Single entry point for symmetric NMF of network data with correct multiplicative updates. Three model types are supported via type:

  • tri (type="tri", default): \(Y \approx X C X^\top\) with \(X, C \ge 0\) (both non-negative; \(C\) symmetric by design). Uses Frobenius-full bilateral gradient.

  • bi (type="bi"): \(Y \approx X X^\top\) (\(C\) fixed to \(I_Q\)), cube-root damping (He et al. 2011).

  • signed (type="signed"): \(Y \approx X (C_{+} - C_{-}) X^\top\) with \(X \ge 0\) and signed \(C = C_{+} - C_{-}\). Preserves the soft-clustering interpretation of \(X\) while allowing negative off-diagonals of \(C\) (inter-cluster repulsion).

Non-negative adjacency matrix assumption. All three types assume \(Y \ge 0\) (a non-negative adjacency/affinity matrix). The qualifier “signed” in type = "signed" refers to the middle coefficient \(C\), not to \(Y\) itself. The underlying Ding, Li & Jordan (2010) sign-splitting updates require \(Y \ge 0\) to guarantee monotone descent; supplying a signed \(Y\) triggers an error. For a signed data matrix, see nmfkc.signed.

Usage

nmfkc.net(
  Y,
  rank = 2,
  type = c("tri", "bi", "signed"),
  epsilon = 1e-04,
  maxit = 5000,
  verbose = FALSE,
  ...
)

Arguments

Y

Symmetric (N x N) non-negative adjacency matrix. NA entries are automatically treated as masked edges (equivalent to supplying Y.weights with 0 at those positions); see the note on Y.weights below.

rank

Integer Q.

type

"tri" (default), "bi", or "signed".

epsilon, maxit, verbose

Standard.

...

Hidden options: nstart (default 1; see note below), seed (default 123), X.restriction, X.init, C.init (tri only) or Cp.init/Cn.init (signed only), Y.weights, C.L1 (tri only), X.L2.ortho, prefix.

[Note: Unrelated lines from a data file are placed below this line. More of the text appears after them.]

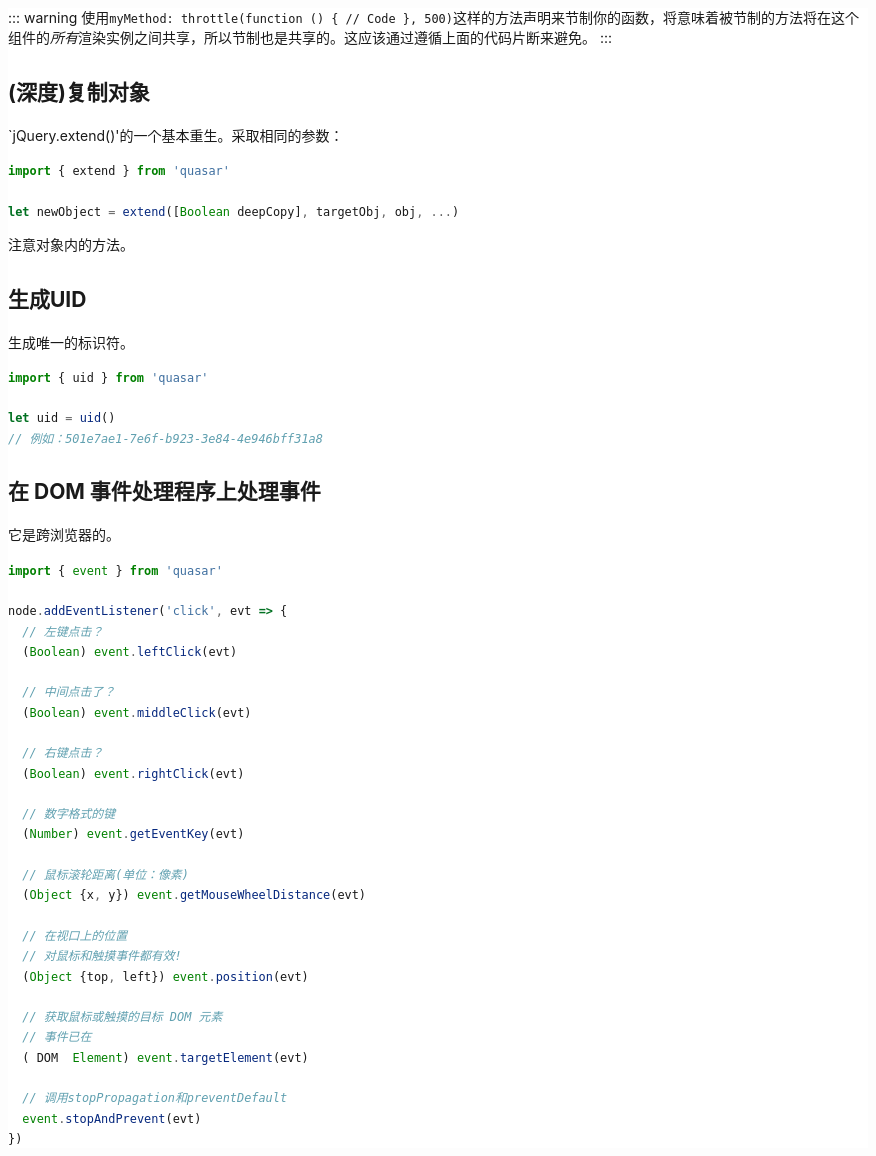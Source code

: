 ::: warning
使用`myMethod: throttle(function () { // Code }, 500)`这样的方法声明来节制你的函数，将意味着被节制的方法将在这个组件的*所有*渲染实例之间共享，所以节制也是共享的。这应该通过遵循上面的代码片断来避免。
:::

## (深度)复制对象
`jQuery.extend()'的一个基本重生。采取相同的参数：

```js
import { extend } from 'quasar'

let newObject = extend([Boolean deepCopy], targetObj, obj, ...)
```

注意对象内的方法。

## 生成UID
生成唯一的标识符。

```js
import { uid } from 'quasar'

let uid = uid()
// 例如：501e7ae1-7e6f-b923-3e84-4e946bff31a8
```

## 在 DOM 事件处理程序上处理事件
它是跨浏览器的。

```js
import { event } from 'quasar'

node.addEventListener('click', evt => {
  // 左键点击？
  (Boolean) event.leftClick(evt)

  // 中间点击了？
  (Boolean) event.middleClick(evt)

  // 右键点击？
  (Boolean) event.rightClick(evt)

  // 数字格式的键
  (Number) event.getEventKey(evt)

  // 鼠标滚轮距离(单位：像素)
  (Object {x, y}) event.getMouseWheelDistance(evt)

  // 在视口上的位置
  // 对鼠标和触摸事件都有效!
  (Object {top, left}) event.position(evt)

  // 获取鼠标或触摸的目标 DOM 元素
  // 事件已在
  ( DOM  Element) event.targetElement(evt)

  // 调用stopPropagation和preventDefault
  event.stopAndPrevent(evt)
})
```
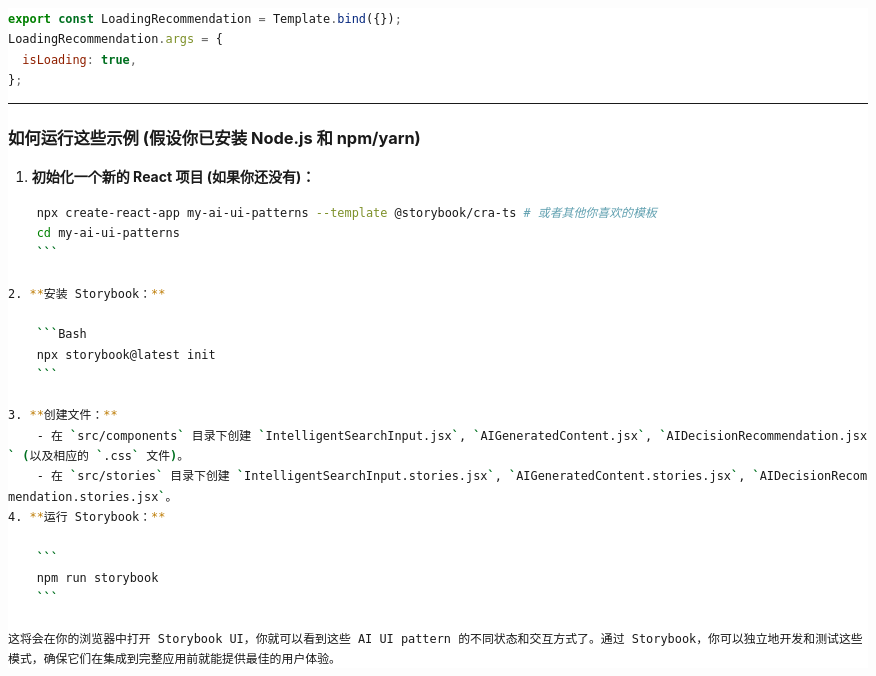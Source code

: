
 ```JavaScript
export const LoadingRecommendation = Template.bind({});
LoadingRecommendation.args = {
  isLoading: true,
};
```

---

### **如何运行这些示例 (假设你已安装 Node.js 和 npm/yarn)**

1. **初始化一个新的 React 项目 (如果你还没有)：**
```Bash
    npx create-react-app my-ai-ui-patterns --template @storybook/cra-ts # 或者其他你喜欢的模板
    cd my-ai-ui-patterns
    ```
    
2. **安装 Storybook：**
  
    ```Bash
    npx storybook@latest init
    ```
    
3. **创建文件：**
    - 在 `src/components` 目录下创建 `IntelligentSearchInput.jsx`, `AIGeneratedContent.jsx`, `AIDecisionRecommendation.jsx` (以及相应的 `.css` 文件)。
    - 在 `src/stories` 目录下创建 `IntelligentSearchInput.stories.jsx`, `AIGeneratedContent.stories.jsx`, `AIDecisionRecommendation.stories.jsx`。
4. **运行 Storybook：**

    ```
    npm run storybook
    ```

这将会在你的浏览器中打开 Storybook UI，你就可以看到这些 AI UI pattern 的不同状态和交互方式了。通过 Storybook，你可以独立地开发和测试这些模式，确保它们在集成到完整应用前就能提供最佳的用户体验。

Y.weights is an optional non-negative N x N weight matrix (symmetric, same shape as Y). When supplied, the loss becomes \(\sum W_{ij} \, (Y_{ij} - \hat Y_{ij})^2\) (lm()-style, linear in \(W\)). Logical matrices (TRUE / FALSE) are also accepted. Typical usage by nmfkc.net.ecv is a binary mask (\(W \in \{0,1\}\)) holding out test edges on the upper triangle; real-valued weights for edge-level importance weighting are also supported. If Y.weights is NULL (default) and Y contains NA, a binary mask is auto-generated (0 at NA positions, 1 elsewhere), and the NA entries in Y are replaced by 0 so the multiplicative updates can proceed.

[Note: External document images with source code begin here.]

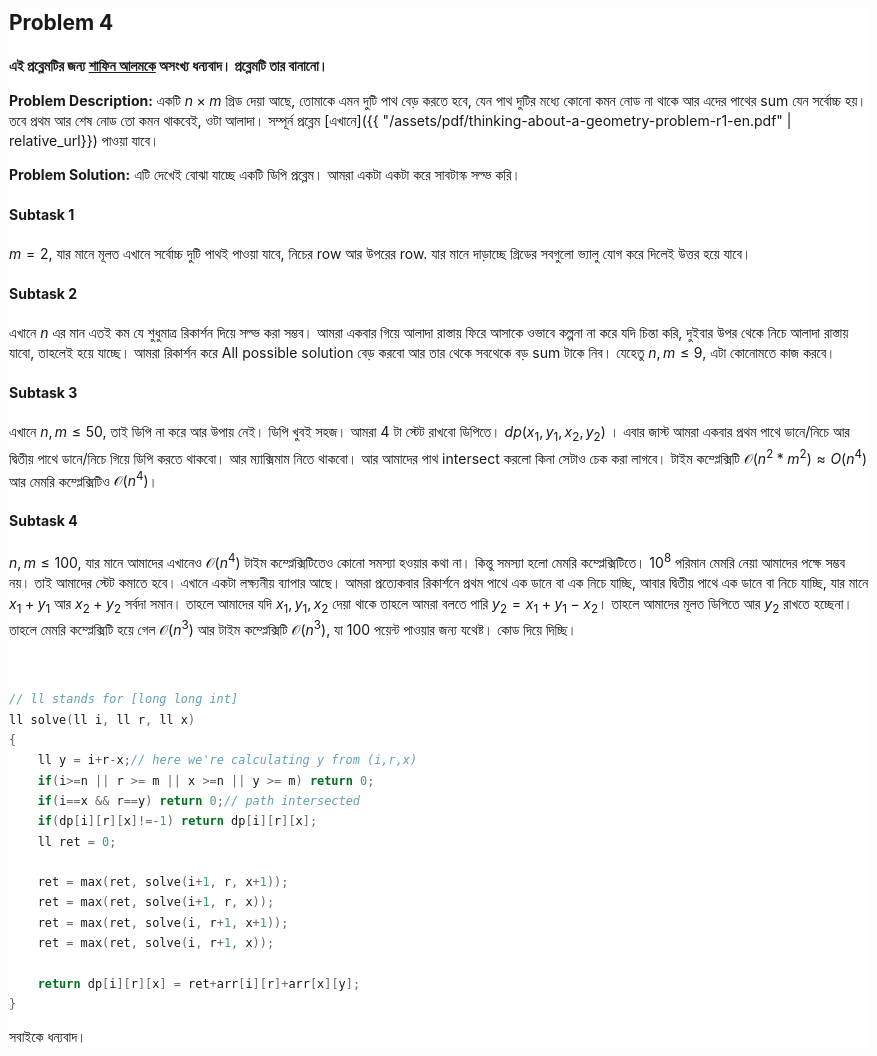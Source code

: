 

## <font color="green"><a name="problem4">Problem 4</a></font>

**এই প্রব্লেমটির জন্য [শাফিন আলমকে](<https://www.facebook.com/profile.php?id=100009412935900>) অসংখ্য ধন্যবাদ। প্রব্লেমটি তার বানানো।** 

**Problem Description:** একটি $n \times m$ গ্রিড দেয়া আছে, তোমাকে এমন দুটি পাথ বেড় করতে হবে, যেন পাথ দুটির মধ্যে কোনো কমন নোড না থাকে আর এদের পাথের sum যেন সর্বোচ্চ হয়। তবে প্রথম আর শেষ নোড তো কমন থাকবেই, ওটা আলাদা। সম্পূর্ন প্রব্লেম [এখানে]({{ "/assets/pdf/thinking-about-a-geometry-problem-r1-en.pdf" | relative_url}}) পাওয়া যাবে। 

**Problem Solution:** এটি দেখেই বোঝা যাচ্ছে একটি ডিপি প্রব্লেম। আমরা একটা একটা করে সাবটাস্ক সল্ভ করি। 

#### Subtask 1

$m = 2$, যার মানে মূলত এখানে সর্বোচ্চ দুটি পাথই পাওয়া যাবে, নিচের row আর উপরের row. যার মানে দাড়াচ্ছে গ্রিডের সবগুলো ভ্যালু যোগ করে দিলেই উত্তর হয়ে যাবে। 

#### Subtask 2

এখানে $n$ এর মান এতই কম যে শুধুমাত্র রিকার্শন দিয়ে সল্ভ করা সম্ভব। আমরা একবার গিয়ে আলাদা রাস্তায় ফিরে আসাকে ওভাবে কল্পনা না করে যদি চিন্তা করি, দুইবার উপর থেকে নিচে আলাদা রাস্তায় যাবো, তাহলেই হয়ে যাচ্ছে। আমরা রিকার্শন করে All possible solution বেড় করবো আর তার থেকে সবথেকে বড় sum টাকে নিব। যেহেতু $n,m \leq 9$, এটা কোনোমতে কাজ করবে। 

#### Subtask 3 

এখানে $n,m \leq 50$, তাই ডিপি না করে আর উপায় নেই। ডিপি খুবই সহজ। আমরা 4 টা স্টেট রাখবো ডিপিতে। $dp(x_1,y_1,x_2,y_2)$ । এবার জাস্ট আমরা একবার প্রথম পাথে ডানে/নিচে আর দ্বিতীয় পাথে ডানে/নিচে গিয়ে ডিপি করতে থাকবো। আর ম্যাক্সিমাম নিতে থাকবো। আর আমাদের পাথ intersect করলো কিনা সেটাও চেক করা লাগবে। টাইম কম্প্লেক্সিটি $\mathcal O(n^2*m^2) \approx O(n^4)$ আর মেমরি কম্প্লেক্সিটিও $\mathcal O(n^4)$। 

#### Subtask 4

$n,m \leq 100$, যার মানে আমাদের এখানেও $\mathcal O(n^4)$ টাইম কম্প্লেক্সিটিতেও কোনো সমস্যা হওয়ার কথা না। কিন্তু সমস্যা হলো মেমরি কম্প্লেক্সিটিতে। $10^8$ পরিমান মেমরি নেয়া আমাদের পক্ষে সম্ভব নয়। তাই আমাদের স্টেট কমাতে হবে। এখানে একটা লক্ষ্যনীয় ব্যাপার আছে। আমরা প্রত্যেকবার রিকার্শনে প্রথম পাথে এক ডানে বা এক নিচে যাচ্ছি, আবার দ্বিতীয় পাথে এক ডানে বা নিচে যাচ্ছি, যার মানে $x_1+y_1$ আর $x_2+y_2$ সর্বদা সমান। তাহলে আমাদের যদি $x_1,y_1,x_2$ দেয়া থাকে তাহলে আমরা বলতে পারি $y_2 = x_1+y_1-x_2$। তাহলে আমাদের মূলত ডিপিতে আর $y_2$ রাখতে হচ্ছেনা। তাহলে মেমরি কম্প্লেক্সিটি হয়ে গেল $\mathcal O(n^3)$ আর টাইম কম্প্লেক্সিটি $\mathcal O(n^3)$, যা 100 পয়েন্ট পাওয়ার জন্য যথেষ্ট। কোড দিয়ে দিচ্ছি। 

‍‍‍

```c++
// ll stands for [long long int] 
ll solve(ll i, ll r, ll x)
{
    ll y = i+r-x;// here we're calculating y from (i,r,x)
    if(i>=n || r >= m || x >=n || y >= m) return 0;
    if(i==x && r==y) return 0;// path intersected 
    if(dp[i][r][x]!=-1) return dp[i][r][x];
    ll ret = 0;
 
    ret = max(ret, solve(i+1, r, x+1));
    ret = max(ret, solve(i+1, r, x));
    ret = max(ret, solve(i, r+1, x+1));
    ret = max(ret, solve(i, r+1, x));
 
    return dp[i][r][x] = ret+arr[i][r]+arr[x][y];
}
```

সবাইকে ধন্যবাদ। 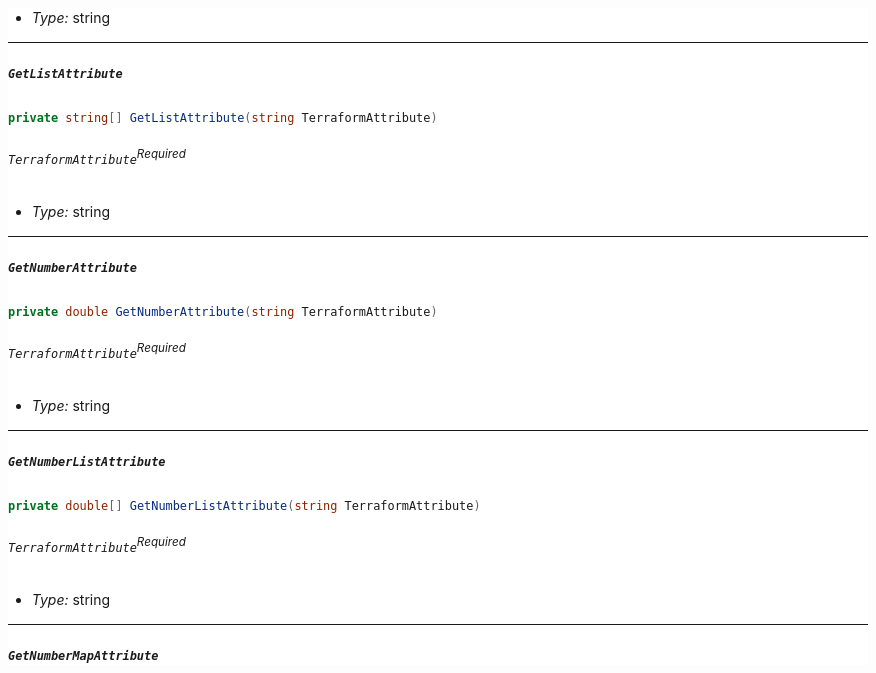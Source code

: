 - *Type:* string

---

##### `GetListAttribute` <a name="GetListAttribute" id="@cdktf/provider-datadog.dataset.DatasetProductFiltersOutputReference.getListAttribute"></a>

```csharp
private string[] GetListAttribute(string TerraformAttribute)
```

###### `TerraformAttribute`<sup>Required</sup> <a name="TerraformAttribute" id="@cdktf/provider-datadog.dataset.DatasetProductFiltersOutputReference.getListAttribute.parameter.terraformAttribute"></a>

- *Type:* string

---

##### `GetNumberAttribute` <a name="GetNumberAttribute" id="@cdktf/provider-datadog.dataset.DatasetProductFiltersOutputReference.getNumberAttribute"></a>

```csharp
private double GetNumberAttribute(string TerraformAttribute)
```

###### `TerraformAttribute`<sup>Required</sup> <a name="TerraformAttribute" id="@cdktf/provider-datadog.dataset.DatasetProductFiltersOutputReference.getNumberAttribute.parameter.terraformAttribute"></a>

- *Type:* string

---

##### `GetNumberListAttribute` <a name="GetNumberListAttribute" id="@cdktf/provider-datadog.dataset.DatasetProductFiltersOutputReference.getNumberListAttribute"></a>

```csharp
private double[] GetNumberListAttribute(string TerraformAttribute)
```

###### `TerraformAttribute`<sup>Required</sup> <a name="TerraformAttribute" id="@cdktf/provider-datadog.dataset.DatasetProductFiltersOutputReference.getNumberListAttribute.parameter.terraformAttribute"></a>

- *Type:* string

---

##### `GetNumberMapAttribute` <a name="GetNumberMapAttribute" id="@cdktf/provider-datadog.dataset.DatasetProductFiltersOutputReference.getNumberMapAttribute"></a>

X.init controls the initialization of the N x Q basis matrix \(X\). Accepted values:

  • "kmeans" (default): k-means on the rows of \(Y\) (equivalently columns, since \(Y\) is symmetric); the Q cluster centers become the columns of \(X\). Each node is treated as an N-dimensional connectivity profile, so clusters correspond to nodes with similar neighborhood structure – essentially a fast proxy for spectral clustering (Kuang, Yun & Park 2015, SymNMF). Scales well and is the recommended default for network data.

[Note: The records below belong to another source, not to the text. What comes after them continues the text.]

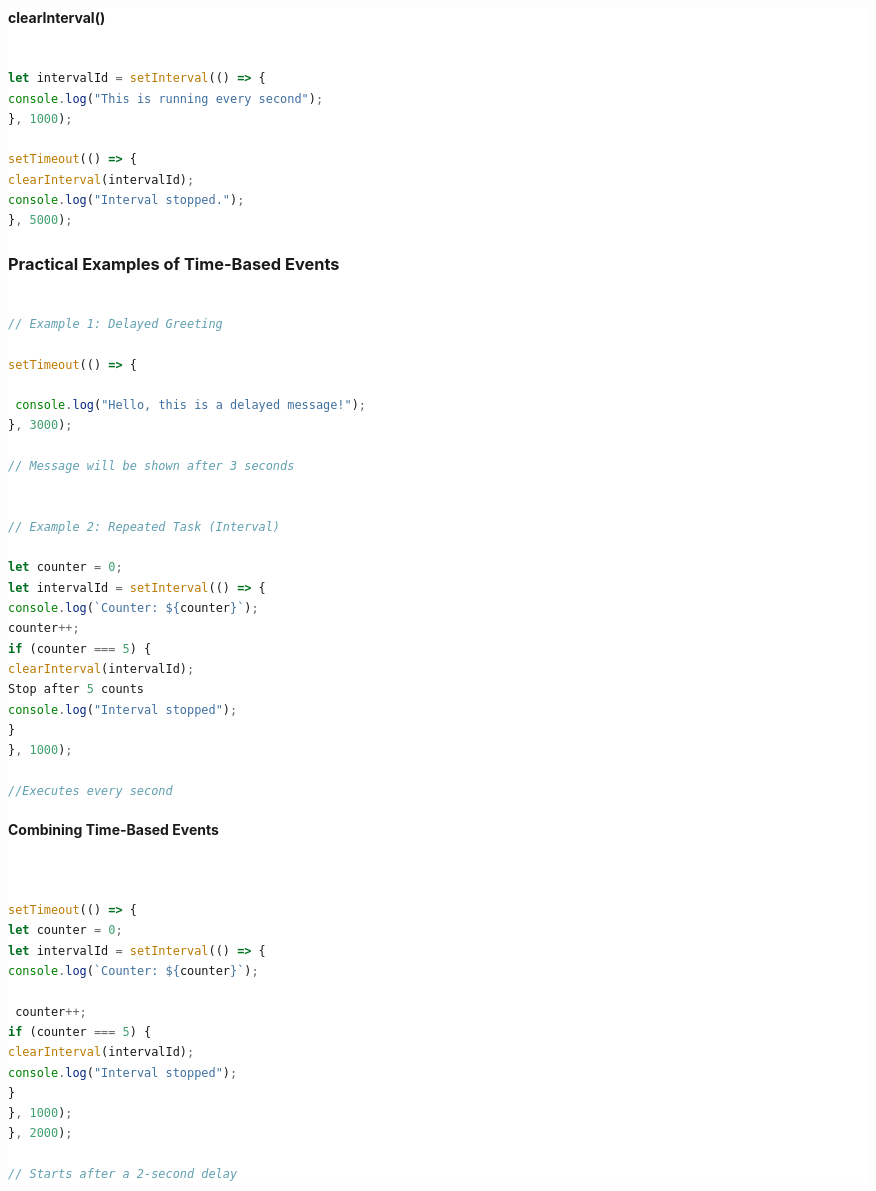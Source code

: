 #### clearInterval()

```javascript

let intervalId = setInterval(() => {
console.log("This is running every second");
}, 1000);

setTimeout(() => {
clearInterval(intervalId);
console.log("Interval stopped.");
}, 5000);

```

### Practical Examples of Time-Based Events

```javascript

// Example 1: Delayed Greeting

setTimeout(() => {

 console.log("Hello, this is a delayed message!");
}, 3000);

// Message will be shown after 3 seconds


// Example 2: Repeated Task (Interval)

let counter = 0;
let intervalId = setInterval(() => {
console.log(`Counter: ${counter}`);
counter++;
if (counter === 5) {
clearInterval(intervalId);
Stop after 5 counts
console.log("Interval stopped");
}
}, 1000);

//Executes every second

```

#### Combining Time-Based Events

```javascript


setTimeout(() => {
let counter = 0;
let intervalId = setInterval(() => {
console.log(`Counter: ${counter}`);

 counter++;
if (counter === 5) {
clearInterval(intervalId);
console.log("Interval stopped");
}
}, 1000);
}, 2000);

// Starts after a 2-second delay
```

  • "kmeansar": "kmeans" followed by filling zero entries of \(X\) with \(\mathrm{Uniform}(0, \bar Y / 100)\) to escape trivial stationary points.

  • "nndsvd": Non-negative Double SVD with additive randomness (NNDSVDar). Requires a full SVD of \(Y\), so for very large networks (N > a few thousand) "kmeans" is preferable.

  • "runif": Uniform random entries in \([0, 1]\).

  • "random": Legacy default (pre-v0.6.8), equivalent to abs(rnorm(N * Q)) * 0.1. Kept for backward compatibility.

  • A numeric N x Q matrix supplied by the user (used as-is).

When nstart > 1, each restart uses a distinct seed so that k-means / runif / NNDSVDar produce different candidate initial values across the multi-start loop.

Multi-start recommendation. For type = "signed" the \(C = C_{+} - C_{-}\) bottleneck can take both positive and negative values, so the objective has more local minima than for "tri" or "bi". A larger nstart (e.g., 10-50) is recommended during exploration to reduce the chance of being trapped at a suboptimal stationary point. The default 1 is intended for fast development; raise for publication-grade runs.

Value

Object of class c("nmfkc.net.<type>", "nmfkc.net", "nmfkc"). For type = "signed" the return also carries $Cp, $Cn.

Lifecycle

This function is experimental. The interface may change in future versions; details are to be described in an upcoming paper.